- Task brief -
Search the material for the word "各线程独立" and copy every line in which it occurs.

- Data provided -
=== Begin Enclosure ===

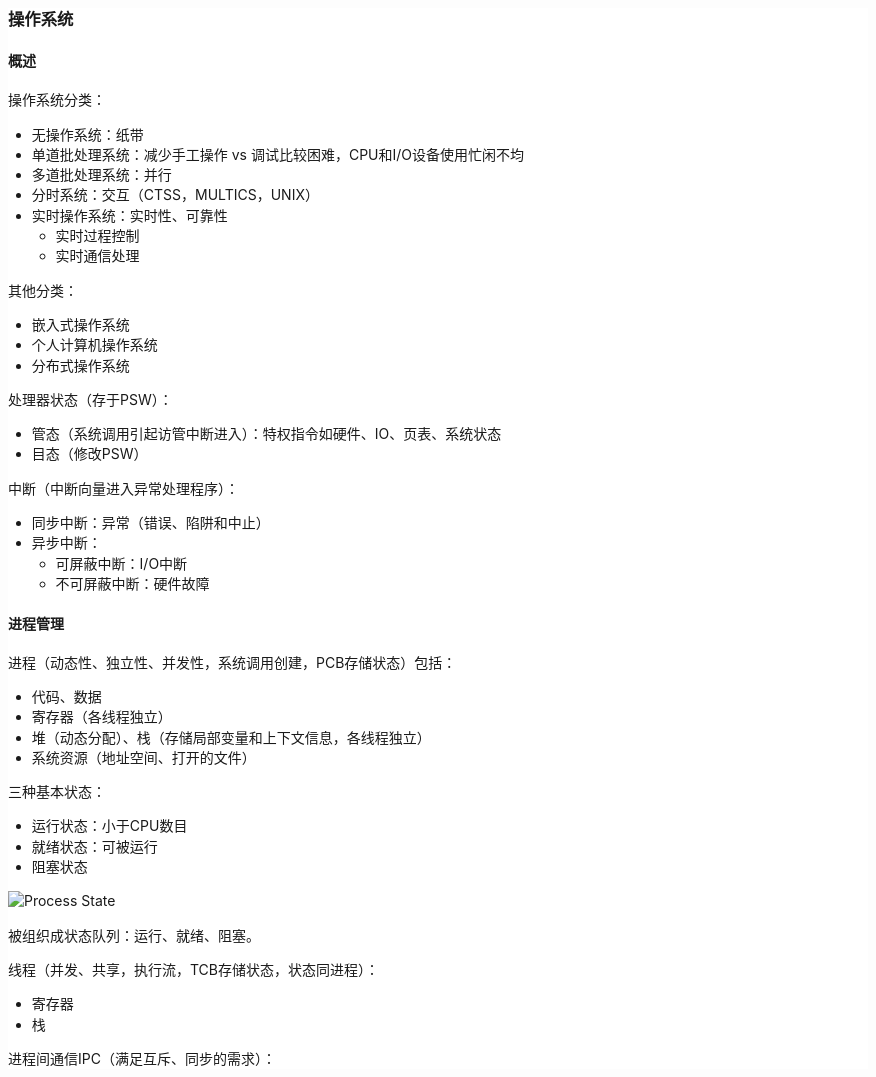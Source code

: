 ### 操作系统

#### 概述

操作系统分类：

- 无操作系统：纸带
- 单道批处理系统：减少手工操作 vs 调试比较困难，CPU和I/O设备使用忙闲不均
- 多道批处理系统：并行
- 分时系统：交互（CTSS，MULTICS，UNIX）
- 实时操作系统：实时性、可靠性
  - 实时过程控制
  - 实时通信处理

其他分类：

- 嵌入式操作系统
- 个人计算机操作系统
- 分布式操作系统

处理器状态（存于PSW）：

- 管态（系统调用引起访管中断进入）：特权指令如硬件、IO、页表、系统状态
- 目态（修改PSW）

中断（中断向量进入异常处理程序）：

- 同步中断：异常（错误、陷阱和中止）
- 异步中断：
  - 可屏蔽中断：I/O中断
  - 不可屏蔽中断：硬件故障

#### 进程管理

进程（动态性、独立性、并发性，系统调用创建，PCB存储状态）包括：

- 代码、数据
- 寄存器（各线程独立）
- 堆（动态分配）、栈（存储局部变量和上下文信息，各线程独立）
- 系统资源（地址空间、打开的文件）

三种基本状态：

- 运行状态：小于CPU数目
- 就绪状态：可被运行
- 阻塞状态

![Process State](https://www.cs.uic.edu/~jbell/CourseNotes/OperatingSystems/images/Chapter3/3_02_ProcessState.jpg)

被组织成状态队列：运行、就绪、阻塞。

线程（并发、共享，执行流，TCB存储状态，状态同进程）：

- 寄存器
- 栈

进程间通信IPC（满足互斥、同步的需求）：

=== End Enclosure ===

- Reply to the exercise -
- 寄存器（各线程独立）
- 堆（动态分配）、栈（存储局部变量和上下文信息，各线程独立）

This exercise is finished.